- **AIM OF THE TASK**
Could you set down every entry exactly as it stands, without the images?
---------- RECORDS PROVIDED ----------
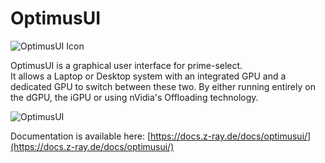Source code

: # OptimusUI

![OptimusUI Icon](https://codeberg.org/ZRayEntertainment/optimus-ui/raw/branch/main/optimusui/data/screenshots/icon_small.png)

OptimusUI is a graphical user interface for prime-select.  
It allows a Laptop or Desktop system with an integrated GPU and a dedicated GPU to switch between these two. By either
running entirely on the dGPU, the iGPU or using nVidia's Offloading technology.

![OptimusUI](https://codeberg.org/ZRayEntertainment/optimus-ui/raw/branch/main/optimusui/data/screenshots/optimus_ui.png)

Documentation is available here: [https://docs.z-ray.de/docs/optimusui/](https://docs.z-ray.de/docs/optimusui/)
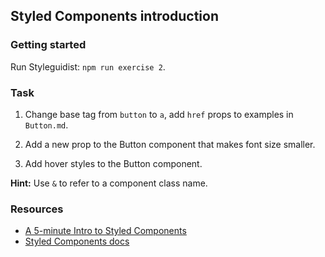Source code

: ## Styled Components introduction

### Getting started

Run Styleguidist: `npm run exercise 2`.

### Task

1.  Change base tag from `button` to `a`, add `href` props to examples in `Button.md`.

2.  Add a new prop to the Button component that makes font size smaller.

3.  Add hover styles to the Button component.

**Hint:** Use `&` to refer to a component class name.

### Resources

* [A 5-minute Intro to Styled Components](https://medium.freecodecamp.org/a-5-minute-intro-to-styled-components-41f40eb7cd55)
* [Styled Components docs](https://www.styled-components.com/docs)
----------
- **EXPECTED ANSWER**
Source code

: # OptimusUI

![OptimusUI Icon](https://codeberg.org/ZRayEntertainment/optimus-ui/raw/branch/main/optimusui/data/screenshots/icon_small.png)

OptimusUI is a graphical user interface for prime-select.  
It allows a Laptop or Desktop system with an integrated GPU and a dedicated GPU to switch between these two. By either
running entirely on the dGPU, the iGPU or using nVidia's Offloading technology.

![OptimusUI](https://codeberg.org/ZRayEntertainment/optimus-ui/raw/branch/main/optimusui/data/screenshots/optimus_ui.png)

Documentation is available here: [https://docs.z-ray.de/docs/optimusui/](https://docs.z-ray.de/docs/optimusui/)
Source code

: ## Styled Components introduction

### Getting started

Run Styleguidist: `npm run exercise 2`.

### Task

1.  Change base tag from `button` to `a`, add `href` props to examples in `Button.md`.

2.  Add a new prop to the Button component that makes font size smaller.

3.  Add hover styles to the Button component.

**Hint:** Use `&` to refer to a component class name.

### Resources

* [A 5-minute Intro to Styled Components](https://medium.freecodecamp.org/a-5-minute-intro-to-styled-components-41f40eb7cd55)
* [Styled Components docs](https://www.styled-components.com/docs)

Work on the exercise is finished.